5. Reclame voor voedingsmiddelen op scholen e.d.
De RVV 2015 bevat tenslotte een aantal bepalingen die zien op reclame voor voedingsmiddelen op scholen, verblijven en opvang. Het gaat om de volgende artikelen:
- Art. 12. Het is verboden op verblijven en opvang (peuterspeelzalen, kinderdagverblijven, naschoolse opvang) voor Kinderen en op scholen voor primair onderwijs reclame te maken voor een voedingsmiddel.
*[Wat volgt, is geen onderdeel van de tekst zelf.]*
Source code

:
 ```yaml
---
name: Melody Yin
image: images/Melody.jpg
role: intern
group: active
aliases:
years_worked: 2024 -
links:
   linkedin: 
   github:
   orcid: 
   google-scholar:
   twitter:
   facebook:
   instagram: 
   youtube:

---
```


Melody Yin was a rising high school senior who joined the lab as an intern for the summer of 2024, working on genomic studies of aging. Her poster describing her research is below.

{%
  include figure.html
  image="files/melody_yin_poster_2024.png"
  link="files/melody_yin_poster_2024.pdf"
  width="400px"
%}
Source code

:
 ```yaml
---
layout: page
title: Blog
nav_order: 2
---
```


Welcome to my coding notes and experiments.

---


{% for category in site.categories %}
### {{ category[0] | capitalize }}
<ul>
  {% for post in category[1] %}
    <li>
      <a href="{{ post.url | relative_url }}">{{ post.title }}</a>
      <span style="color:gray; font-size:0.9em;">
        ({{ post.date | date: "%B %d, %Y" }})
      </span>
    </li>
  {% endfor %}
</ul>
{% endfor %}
Hiervan wordt uitgezonderd een voorlichtende reclamecampagne die plaats vindt met instemming van de overheid en/of een andere erkende autoriteit op het
- Art. 13. Op scholen voor voortgezet onderwijs worden geen promotionele acties gehouden die uitsluitend tot doel hebben de leerlingen op dat moment aan te zetten tot overmatig gebruik van het aangeprezen voedingsmiddel.
- Art. 14. Op scholen voor voortgezet onderwijs worden uitsluitend reguliere verpakkingseenheden van een voedingsmiddel aangeprezen en te koop aangeboden, en niet de maximum, king size, etc. varianten.
- Art. 15. Ten aanzien van sponsoring is de meest recente versie van het convenant Scholen voor primair en voortgezet onderwijs en sponsoring van toepassing.
Conclusies
Voor reclames voor voedingsmiddelen geldt een woud van regels, waarmee alle betrokkenen in de foodsector rekening moeten houden. Dit geldt niet alleen voor de enkele reclame-uiting voor een voedingsmiddel zelf, maar ook voor de reclame-uitingen die samenhangen met gezondheidsclaims en voedingsclaims. Is de reclame gericht op een bijzondere groep (kinderen of jongeren) dan gelden extra regels.